Genetic variation in GRIN genes encoding N-methyl-D-aspartate receptor (NMDAR) subunits has been associated with a spectrum of neurological and neuropsychiatric disorders. This talk will focus on clinical phenotype, functional consequences, and potential rescue pharmacology of disease-associated GRIN2D missense variants. The GRIN2D variants are located in the pre-M1 helix, agonist-binding domain, transmembrane domain M3, and the intracellular CTD. Developmental and epileptic encephalopathy (DEE) is the unifying phenotype across all 13 patients. The seizure types ranged from focal seizures, atypical absence seizures, tonic or atonic seizures, to epileptic spasms.
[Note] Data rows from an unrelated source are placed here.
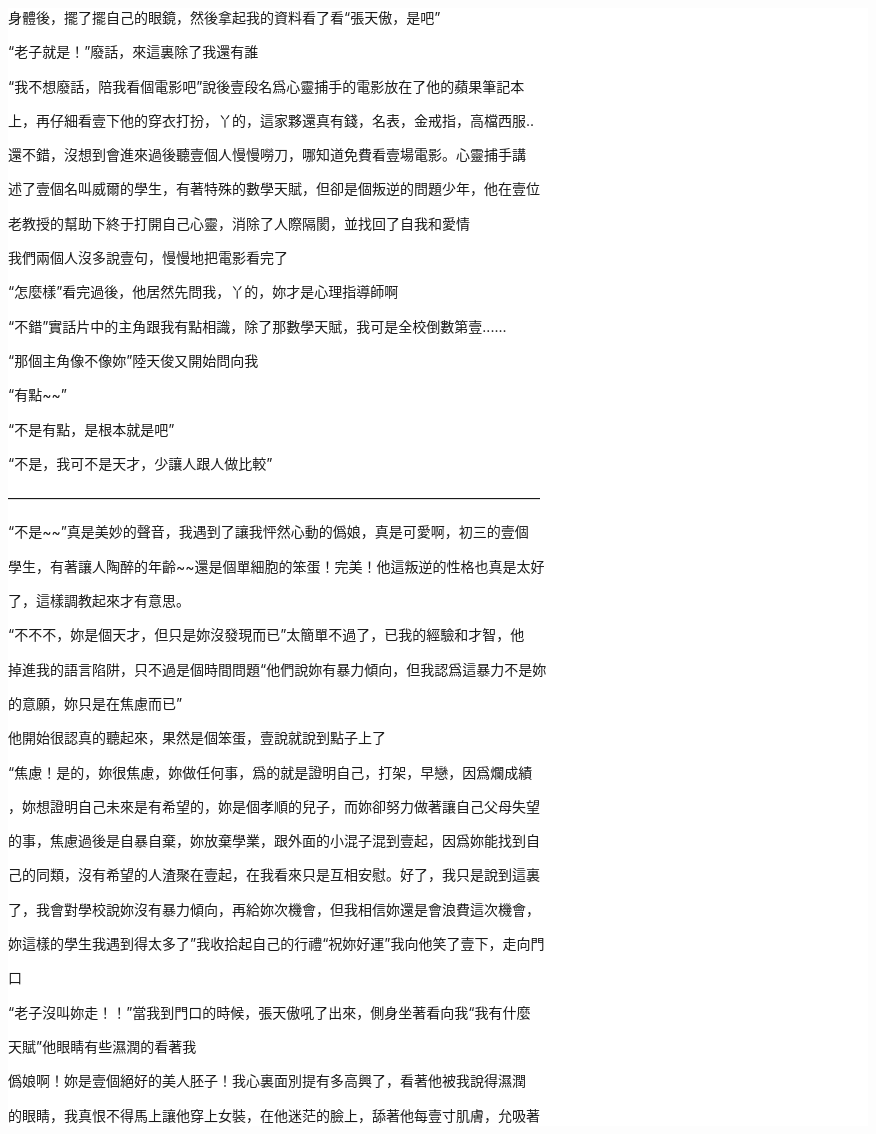 身體後，擺了擺自己的眼鏡，然後拿起我的資料看了看“張天傲，是吧”

“老子就是！”廢話，來這裏除了我還有誰

“我不想廢話，陪我看個電影吧”說後壹段名爲心靈捕手的電影放在了他的蘋果筆記本

上，再仔細看壹下他的穿衣打扮，丫的，這家夥還真有錢，名表，金戒指，高檔西服..

還不錯，沒想到會進來過後聽壹個人慢慢嘮刀，哪知道免費看壹場電影。心靈捕手講

述了壹個名叫威爾的學生，有著特殊的數學天賦，但卻是個叛逆的問題少年，他在壹位

老教授的幫助下終于打開自己心靈，消除了人際隔閡，並找回了自我和愛情

我們兩個人沒多說壹句，慢慢地把電影看完了

“怎麼樣”看完過後，他居然先問我，丫的，妳才是心理指導師啊

“不錯”實話片中的主角跟我有點相識，除了那數學天賦，我可是全校倒數第壹......

“那個主角像不像妳”陸天俊又開始問向我

“有點~~”

“不是有點，是根本就是吧”

“不是，我可不是天才，少讓人跟人做比較”

——————————————————————————————————————

“不是~~”真是美妙的聲音，我遇到了讓我怦然心動的僞娘，真是可愛啊，初三的壹個

學生，有著讓人陶醉的年齡~~還是個單細胞的笨蛋！完美！他這叛逆的性格也真是太好

了，這樣調教起來才有意思。

“不不不，妳是個天才，但只是妳沒發現而已”太簡單不過了，已我的經驗和才智，他

掉進我的語言陷阱，只不過是個時間問題“他們說妳有暴力傾向，但我認爲這暴力不是妳

的意願，妳只是在焦慮而已”

他開始很認真的聽起來，果然是個笨蛋，壹說就說到點子上了

“焦慮！是的，妳很焦慮，妳做任何事，爲的就是證明自己，打架，早戀，因爲爛成績

，妳想證明自己未來是有希望的，妳是個孝順的兒子，而妳卻努力做著讓自己父母失望

的事，焦慮過後是自暴自棄，妳放棄學業，跟外面的小混子混到壹起，因爲妳能找到自

己的同類，沒有希望的人渣聚在壹起，在我看來只是互相安慰。好了，我只是說到這裏

了，我會對學校說妳沒有暴力傾向，再給妳次機會，但我相信妳還是會浪費這次機會，

妳這樣的學生我遇到得太多了”我收拾起自己的行禮“祝妳好運”我向他笑了壹下，走向門

口

“老子沒叫妳走！！”當我到門口的時候，張天傲吼了出來，側身坐著看向我“我有什麼

天賦”他眼睛有些濕潤的看著我

僞娘啊！妳是壹個絕好的美人胚子！我心裏面別提有多高興了，看著他被我說得濕潤

的眼睛，我真恨不得馬上讓他穿上女裝，在他迷茫的臉上，舔著他每壹寸肌膚，允吸著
Eight patients showed certain degree of hypotonia and movement disorders, three patients have autistic behavior and one patient showed symptoms of ADHD. Functional analysis in vitro on six novel GRIN2D variants reveals that that all six variants decreased receptor surface expression, which may underline certain shared clinical symptoms. Three variants (Leu670Phe, Ala675Thr, Ala678Asp) showed significantly enhanced agonist potency, and/or increased channel open probability, while the other three (Ser573Phe, Ser1271Phe, Arg1313Trp) presented reduced
sensitivity to endogenous protons and decreased channel open probability. Three variants (Ser573Phe, Ala675Thr, Ala678Asp) significantly decrease current amplitude. GluN2D-Leu670Phe
prolongs synaptic-like response time course and increases charge transfer. GluN2D-Ala678Asp transfection significantly reduced cell viability of cultured cortical neurons. In addition, a set of FDA-approved NMDAR channel blockers were evaluated for their ability to rescue functional changes of mutant receptors. This work suggests the importance of functional and biochemical validation for each individual variant. Rescue pharmacology in vitro may provide potential benefit of precision
medicine for a subset of severe pediatric neurodevelopmental diseases.